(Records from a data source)
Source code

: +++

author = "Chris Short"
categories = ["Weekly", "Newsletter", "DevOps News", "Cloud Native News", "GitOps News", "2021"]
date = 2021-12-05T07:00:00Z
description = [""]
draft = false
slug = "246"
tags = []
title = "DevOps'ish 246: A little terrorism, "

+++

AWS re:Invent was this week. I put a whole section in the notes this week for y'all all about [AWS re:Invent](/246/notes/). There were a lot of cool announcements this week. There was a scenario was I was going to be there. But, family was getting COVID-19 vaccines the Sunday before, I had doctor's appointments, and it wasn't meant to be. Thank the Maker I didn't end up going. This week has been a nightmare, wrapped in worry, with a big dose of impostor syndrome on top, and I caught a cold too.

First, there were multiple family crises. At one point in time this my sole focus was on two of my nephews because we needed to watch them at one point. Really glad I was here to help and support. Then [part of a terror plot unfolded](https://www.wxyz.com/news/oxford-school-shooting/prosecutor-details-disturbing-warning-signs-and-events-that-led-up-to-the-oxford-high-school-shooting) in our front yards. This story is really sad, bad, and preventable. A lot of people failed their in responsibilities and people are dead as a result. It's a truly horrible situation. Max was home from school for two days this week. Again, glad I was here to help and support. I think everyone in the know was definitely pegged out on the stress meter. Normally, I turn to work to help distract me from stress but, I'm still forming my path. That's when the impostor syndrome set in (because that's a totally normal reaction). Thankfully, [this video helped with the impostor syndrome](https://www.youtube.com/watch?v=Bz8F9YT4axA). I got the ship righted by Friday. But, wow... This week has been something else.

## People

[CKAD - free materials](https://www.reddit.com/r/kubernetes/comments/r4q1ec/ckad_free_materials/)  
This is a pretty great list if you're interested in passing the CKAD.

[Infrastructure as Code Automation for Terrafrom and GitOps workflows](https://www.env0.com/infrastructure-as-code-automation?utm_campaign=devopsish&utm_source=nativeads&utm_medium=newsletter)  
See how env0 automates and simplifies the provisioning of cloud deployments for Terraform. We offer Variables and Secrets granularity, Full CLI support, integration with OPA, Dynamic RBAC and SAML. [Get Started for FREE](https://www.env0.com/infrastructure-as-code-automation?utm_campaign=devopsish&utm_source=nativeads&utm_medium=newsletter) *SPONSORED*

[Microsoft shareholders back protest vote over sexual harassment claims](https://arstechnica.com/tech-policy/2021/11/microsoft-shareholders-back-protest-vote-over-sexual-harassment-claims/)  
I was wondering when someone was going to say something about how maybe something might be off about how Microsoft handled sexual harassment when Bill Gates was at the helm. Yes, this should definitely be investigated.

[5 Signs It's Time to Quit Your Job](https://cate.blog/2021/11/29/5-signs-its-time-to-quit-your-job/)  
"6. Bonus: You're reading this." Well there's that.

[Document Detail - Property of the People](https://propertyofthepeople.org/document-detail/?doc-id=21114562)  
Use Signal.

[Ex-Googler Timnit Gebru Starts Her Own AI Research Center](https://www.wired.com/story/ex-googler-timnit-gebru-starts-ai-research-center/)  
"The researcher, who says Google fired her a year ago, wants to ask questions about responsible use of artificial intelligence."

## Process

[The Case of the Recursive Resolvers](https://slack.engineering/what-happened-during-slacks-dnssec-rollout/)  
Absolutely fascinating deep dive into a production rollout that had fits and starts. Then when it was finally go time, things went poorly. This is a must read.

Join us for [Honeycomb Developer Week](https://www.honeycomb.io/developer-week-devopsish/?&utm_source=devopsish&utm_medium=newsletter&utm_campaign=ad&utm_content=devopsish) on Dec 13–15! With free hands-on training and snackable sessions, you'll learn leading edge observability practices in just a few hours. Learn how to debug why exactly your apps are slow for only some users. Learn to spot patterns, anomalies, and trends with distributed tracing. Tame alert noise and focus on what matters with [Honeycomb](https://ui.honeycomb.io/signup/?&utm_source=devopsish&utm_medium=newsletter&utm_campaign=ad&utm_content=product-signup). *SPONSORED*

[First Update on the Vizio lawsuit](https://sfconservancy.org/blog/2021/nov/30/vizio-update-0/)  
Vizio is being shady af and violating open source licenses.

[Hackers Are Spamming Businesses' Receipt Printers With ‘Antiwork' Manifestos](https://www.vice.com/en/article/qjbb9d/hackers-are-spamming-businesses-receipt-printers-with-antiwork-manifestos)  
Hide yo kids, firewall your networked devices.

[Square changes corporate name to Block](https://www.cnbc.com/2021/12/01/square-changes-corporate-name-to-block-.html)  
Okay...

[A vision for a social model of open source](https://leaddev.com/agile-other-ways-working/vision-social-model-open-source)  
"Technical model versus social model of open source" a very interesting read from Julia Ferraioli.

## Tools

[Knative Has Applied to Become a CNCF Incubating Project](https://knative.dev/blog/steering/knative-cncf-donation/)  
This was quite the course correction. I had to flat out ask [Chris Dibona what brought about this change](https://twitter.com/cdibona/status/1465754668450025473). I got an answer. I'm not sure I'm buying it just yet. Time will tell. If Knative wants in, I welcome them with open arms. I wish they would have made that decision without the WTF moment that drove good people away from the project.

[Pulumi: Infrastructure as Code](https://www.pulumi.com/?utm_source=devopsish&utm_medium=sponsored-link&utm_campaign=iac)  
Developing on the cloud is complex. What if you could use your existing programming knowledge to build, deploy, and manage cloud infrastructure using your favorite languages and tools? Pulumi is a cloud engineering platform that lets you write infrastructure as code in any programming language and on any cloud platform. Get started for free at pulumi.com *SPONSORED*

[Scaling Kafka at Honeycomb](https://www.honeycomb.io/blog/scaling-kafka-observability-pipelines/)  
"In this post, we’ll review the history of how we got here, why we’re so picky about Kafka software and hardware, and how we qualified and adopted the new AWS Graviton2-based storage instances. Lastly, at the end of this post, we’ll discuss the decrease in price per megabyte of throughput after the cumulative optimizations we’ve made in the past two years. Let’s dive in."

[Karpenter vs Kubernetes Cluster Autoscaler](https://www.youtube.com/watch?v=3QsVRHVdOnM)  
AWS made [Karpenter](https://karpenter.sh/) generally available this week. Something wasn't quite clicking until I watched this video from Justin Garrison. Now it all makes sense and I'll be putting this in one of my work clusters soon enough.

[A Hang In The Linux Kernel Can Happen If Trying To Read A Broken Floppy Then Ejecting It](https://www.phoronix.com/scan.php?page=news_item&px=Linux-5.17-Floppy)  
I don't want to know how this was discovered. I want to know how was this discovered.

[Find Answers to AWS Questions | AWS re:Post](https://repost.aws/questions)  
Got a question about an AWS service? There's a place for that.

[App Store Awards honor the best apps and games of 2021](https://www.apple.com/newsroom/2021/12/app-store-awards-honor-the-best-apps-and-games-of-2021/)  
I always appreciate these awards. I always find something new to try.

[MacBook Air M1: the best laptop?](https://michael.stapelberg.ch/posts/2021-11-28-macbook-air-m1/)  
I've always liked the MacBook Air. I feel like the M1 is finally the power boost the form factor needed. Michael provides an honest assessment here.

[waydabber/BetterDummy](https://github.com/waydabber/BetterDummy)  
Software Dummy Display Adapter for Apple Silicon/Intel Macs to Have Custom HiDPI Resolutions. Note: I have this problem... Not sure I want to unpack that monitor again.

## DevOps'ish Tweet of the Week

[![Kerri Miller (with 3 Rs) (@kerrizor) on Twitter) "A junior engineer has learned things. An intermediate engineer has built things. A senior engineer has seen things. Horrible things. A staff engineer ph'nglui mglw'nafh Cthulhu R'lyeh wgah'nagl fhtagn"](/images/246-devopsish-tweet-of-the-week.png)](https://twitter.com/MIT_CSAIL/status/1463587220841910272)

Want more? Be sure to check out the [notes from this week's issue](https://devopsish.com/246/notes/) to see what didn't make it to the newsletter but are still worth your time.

• WHAT IS NEEDED
Say how many of the lines above include the string "sure", and give no other words.

• YOUR RESPONSE
3